◆ WORK ITEM
Only the lines holding the string "mathbf" are needed; copy each of them from the data.

◆ DATASET ENTRIES
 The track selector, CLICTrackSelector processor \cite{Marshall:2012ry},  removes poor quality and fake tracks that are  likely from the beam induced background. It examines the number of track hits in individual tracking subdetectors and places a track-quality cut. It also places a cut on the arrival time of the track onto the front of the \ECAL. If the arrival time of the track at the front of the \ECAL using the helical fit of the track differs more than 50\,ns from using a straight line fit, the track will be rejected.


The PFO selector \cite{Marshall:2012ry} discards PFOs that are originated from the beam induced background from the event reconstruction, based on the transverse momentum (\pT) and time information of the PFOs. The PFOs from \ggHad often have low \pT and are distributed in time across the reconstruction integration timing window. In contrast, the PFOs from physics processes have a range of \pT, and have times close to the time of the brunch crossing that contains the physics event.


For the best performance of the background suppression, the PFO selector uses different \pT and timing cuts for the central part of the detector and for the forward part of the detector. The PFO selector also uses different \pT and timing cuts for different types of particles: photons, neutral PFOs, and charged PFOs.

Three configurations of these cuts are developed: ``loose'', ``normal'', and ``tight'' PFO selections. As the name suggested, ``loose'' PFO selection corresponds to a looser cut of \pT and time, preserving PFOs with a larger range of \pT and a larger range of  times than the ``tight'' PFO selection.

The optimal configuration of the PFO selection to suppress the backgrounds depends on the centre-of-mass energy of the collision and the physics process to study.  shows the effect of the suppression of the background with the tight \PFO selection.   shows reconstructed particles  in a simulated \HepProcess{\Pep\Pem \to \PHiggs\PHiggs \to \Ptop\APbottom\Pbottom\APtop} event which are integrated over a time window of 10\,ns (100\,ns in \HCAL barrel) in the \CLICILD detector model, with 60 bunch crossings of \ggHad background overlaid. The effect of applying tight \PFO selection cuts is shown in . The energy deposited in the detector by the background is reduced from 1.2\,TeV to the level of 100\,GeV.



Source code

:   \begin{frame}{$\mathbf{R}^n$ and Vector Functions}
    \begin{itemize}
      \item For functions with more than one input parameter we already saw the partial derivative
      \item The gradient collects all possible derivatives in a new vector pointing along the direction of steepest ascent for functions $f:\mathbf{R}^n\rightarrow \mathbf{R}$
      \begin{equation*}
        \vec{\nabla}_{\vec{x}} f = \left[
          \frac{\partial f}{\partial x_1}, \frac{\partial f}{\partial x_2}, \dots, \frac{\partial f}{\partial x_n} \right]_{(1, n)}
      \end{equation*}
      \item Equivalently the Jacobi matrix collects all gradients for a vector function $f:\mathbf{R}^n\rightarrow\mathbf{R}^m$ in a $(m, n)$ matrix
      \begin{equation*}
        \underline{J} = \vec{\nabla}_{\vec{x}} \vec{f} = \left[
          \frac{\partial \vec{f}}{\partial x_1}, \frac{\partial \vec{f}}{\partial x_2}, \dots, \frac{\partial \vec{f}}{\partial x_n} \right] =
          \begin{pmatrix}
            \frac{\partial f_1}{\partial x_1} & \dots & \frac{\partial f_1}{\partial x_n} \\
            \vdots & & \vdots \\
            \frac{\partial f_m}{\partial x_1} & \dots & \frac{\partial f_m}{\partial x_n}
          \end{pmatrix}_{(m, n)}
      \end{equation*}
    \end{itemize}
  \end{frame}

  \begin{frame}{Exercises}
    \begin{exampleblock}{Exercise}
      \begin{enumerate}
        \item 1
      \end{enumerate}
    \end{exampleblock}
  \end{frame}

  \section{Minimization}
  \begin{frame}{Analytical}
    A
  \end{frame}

◆ FINISHED EXERCISE
:   \begin{frame}{$\mathbf{R}^n$ and Vector Functions}
      \item The gradient collects all possible derivatives in a new vector pointing along the direction of steepest ascent for functions $f:\mathbf{R}^n\rightarrow \mathbf{R}$
      \item Equivalently the Jacobi matrix collects all gradients for a vector function $f:\mathbf{R}^n\rightarrow\mathbf{R}^m$ in a $(m, n)$ matrix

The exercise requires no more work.